**Try it**
Search the listing for the string "typedef" and copy every line that contains it.

**The data**
----
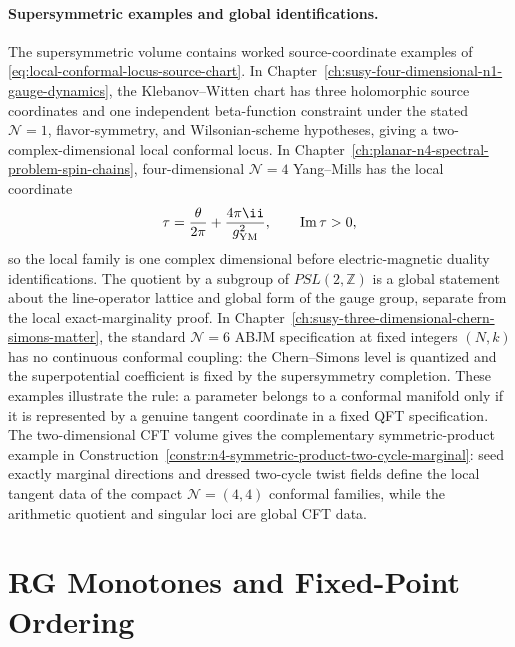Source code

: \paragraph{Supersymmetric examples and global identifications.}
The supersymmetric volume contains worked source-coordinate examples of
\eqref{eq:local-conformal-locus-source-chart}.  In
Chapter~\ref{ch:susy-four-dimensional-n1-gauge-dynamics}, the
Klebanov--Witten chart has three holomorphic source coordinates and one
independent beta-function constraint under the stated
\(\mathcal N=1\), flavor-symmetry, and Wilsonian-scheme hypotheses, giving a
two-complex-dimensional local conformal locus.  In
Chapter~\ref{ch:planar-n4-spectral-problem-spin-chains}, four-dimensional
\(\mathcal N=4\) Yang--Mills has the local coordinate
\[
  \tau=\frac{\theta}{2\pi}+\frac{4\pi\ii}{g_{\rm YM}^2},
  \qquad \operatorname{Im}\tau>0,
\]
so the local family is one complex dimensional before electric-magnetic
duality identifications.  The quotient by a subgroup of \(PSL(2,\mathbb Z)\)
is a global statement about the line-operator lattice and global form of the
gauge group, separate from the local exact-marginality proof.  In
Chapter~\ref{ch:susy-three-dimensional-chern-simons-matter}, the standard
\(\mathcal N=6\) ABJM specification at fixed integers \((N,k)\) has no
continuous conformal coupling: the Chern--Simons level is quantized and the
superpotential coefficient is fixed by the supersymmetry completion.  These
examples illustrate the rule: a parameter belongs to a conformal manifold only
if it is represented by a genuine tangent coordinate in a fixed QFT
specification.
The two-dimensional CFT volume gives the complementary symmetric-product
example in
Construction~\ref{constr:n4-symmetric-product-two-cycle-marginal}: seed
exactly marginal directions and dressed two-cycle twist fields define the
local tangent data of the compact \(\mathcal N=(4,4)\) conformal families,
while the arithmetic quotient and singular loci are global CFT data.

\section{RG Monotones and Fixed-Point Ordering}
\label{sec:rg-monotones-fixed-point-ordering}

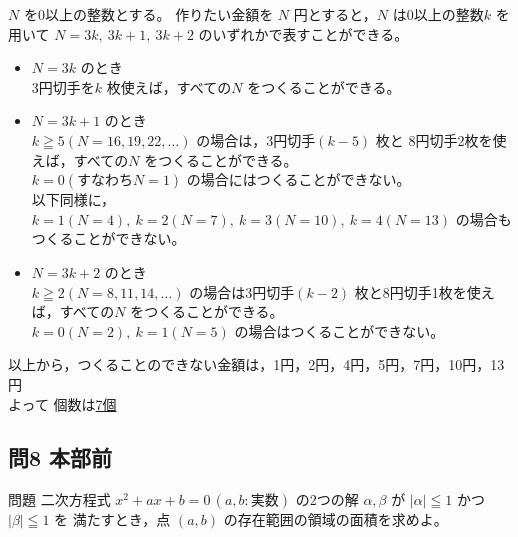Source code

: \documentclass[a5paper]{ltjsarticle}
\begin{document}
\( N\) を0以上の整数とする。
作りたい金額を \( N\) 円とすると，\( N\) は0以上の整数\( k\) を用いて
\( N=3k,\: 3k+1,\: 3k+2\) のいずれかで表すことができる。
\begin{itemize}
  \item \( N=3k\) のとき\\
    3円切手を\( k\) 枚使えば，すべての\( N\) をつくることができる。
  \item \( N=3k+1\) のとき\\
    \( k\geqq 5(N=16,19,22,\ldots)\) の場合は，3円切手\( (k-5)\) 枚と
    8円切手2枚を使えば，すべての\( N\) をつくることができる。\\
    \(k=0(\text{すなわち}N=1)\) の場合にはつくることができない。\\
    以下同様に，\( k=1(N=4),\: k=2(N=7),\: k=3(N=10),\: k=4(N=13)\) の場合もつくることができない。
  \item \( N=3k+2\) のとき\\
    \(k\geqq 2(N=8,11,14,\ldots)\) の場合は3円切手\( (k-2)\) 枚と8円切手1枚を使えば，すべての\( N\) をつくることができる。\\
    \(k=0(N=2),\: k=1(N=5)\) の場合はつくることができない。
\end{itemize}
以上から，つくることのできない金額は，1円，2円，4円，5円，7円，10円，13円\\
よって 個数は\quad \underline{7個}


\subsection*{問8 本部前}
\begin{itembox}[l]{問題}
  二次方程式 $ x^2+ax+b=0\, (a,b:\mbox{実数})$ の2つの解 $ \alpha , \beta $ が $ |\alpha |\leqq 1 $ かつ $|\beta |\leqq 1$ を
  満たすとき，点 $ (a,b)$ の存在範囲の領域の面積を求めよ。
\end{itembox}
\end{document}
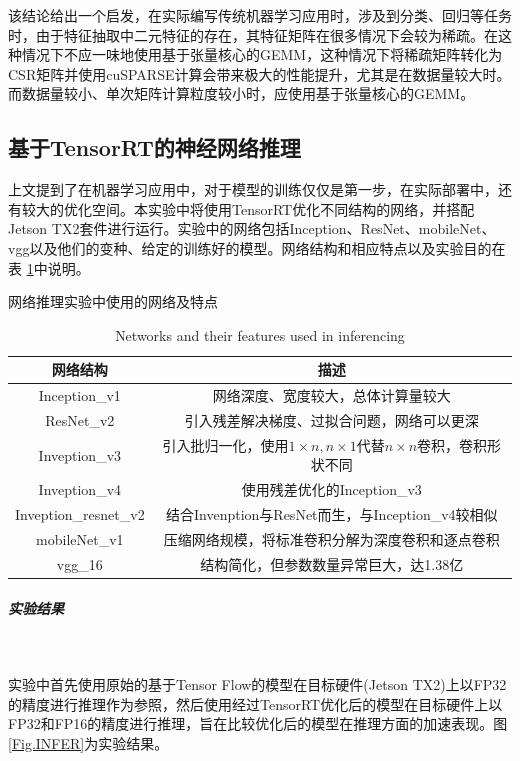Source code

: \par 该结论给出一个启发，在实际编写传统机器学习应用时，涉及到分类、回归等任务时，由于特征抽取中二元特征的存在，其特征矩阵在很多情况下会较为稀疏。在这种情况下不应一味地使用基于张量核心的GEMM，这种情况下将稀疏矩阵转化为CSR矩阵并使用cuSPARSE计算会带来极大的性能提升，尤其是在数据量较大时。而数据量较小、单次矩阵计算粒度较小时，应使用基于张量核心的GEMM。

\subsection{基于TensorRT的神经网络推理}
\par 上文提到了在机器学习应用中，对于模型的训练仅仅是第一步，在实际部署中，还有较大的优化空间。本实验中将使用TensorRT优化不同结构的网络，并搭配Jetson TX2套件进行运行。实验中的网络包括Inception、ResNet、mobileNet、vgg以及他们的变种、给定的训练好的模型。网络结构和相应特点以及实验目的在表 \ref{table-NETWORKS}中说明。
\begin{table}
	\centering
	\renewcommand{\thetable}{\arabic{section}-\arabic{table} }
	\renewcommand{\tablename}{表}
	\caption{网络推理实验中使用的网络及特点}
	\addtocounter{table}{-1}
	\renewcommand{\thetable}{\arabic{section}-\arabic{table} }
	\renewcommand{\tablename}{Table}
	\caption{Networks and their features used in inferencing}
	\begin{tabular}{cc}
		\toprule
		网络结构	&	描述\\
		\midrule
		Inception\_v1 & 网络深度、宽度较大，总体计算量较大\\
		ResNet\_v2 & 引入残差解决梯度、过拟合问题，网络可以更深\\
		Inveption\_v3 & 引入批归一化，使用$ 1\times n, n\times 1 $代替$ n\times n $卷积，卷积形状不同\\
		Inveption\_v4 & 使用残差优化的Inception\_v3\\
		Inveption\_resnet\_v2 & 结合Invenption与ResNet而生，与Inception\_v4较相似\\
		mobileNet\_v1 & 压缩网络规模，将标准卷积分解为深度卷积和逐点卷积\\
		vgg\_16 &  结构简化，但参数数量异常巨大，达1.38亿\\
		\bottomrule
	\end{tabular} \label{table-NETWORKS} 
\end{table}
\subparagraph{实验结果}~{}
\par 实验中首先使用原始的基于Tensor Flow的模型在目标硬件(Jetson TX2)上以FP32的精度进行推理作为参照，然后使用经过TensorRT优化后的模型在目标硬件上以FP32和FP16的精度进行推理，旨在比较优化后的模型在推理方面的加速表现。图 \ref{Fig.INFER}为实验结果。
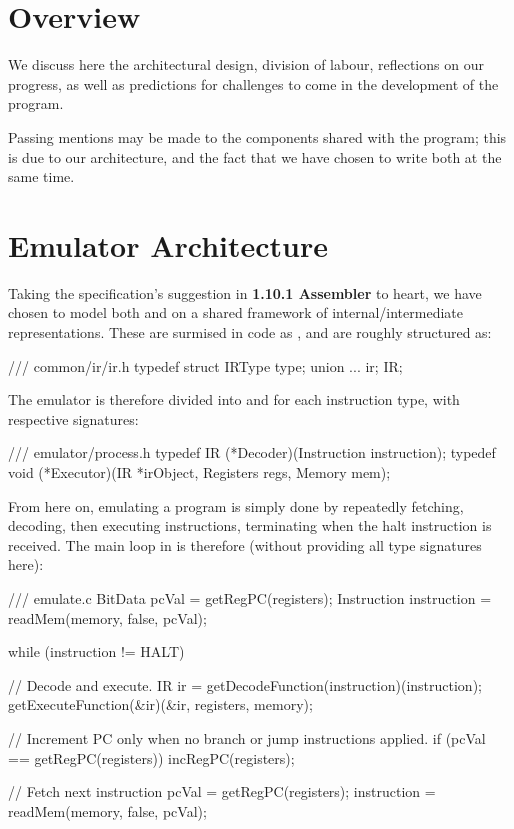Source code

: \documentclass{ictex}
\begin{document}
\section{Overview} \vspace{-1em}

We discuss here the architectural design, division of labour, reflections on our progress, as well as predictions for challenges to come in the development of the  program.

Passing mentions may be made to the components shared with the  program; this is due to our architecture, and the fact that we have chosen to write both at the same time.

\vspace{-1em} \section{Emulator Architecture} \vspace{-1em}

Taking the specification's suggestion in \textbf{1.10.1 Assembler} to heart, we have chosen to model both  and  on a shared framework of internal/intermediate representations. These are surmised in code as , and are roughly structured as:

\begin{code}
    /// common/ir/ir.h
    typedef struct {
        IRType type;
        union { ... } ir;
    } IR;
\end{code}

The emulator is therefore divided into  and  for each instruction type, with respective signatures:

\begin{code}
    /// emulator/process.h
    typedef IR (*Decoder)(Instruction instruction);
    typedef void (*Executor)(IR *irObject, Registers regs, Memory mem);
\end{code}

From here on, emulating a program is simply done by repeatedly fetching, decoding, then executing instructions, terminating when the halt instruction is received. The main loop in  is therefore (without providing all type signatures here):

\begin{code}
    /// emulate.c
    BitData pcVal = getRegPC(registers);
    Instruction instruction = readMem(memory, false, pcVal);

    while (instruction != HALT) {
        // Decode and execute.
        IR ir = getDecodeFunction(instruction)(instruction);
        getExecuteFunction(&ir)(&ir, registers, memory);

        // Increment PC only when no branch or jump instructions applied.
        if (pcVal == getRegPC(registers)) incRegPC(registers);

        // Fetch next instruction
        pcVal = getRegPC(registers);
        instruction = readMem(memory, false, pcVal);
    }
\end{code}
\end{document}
----
**Answer for this exercise**
    typedef struct {
    typedef IR (*Decoder)(Instruction instruction);
    typedef void (*Executor)(IR *irObject, Registers regs, Memory mem);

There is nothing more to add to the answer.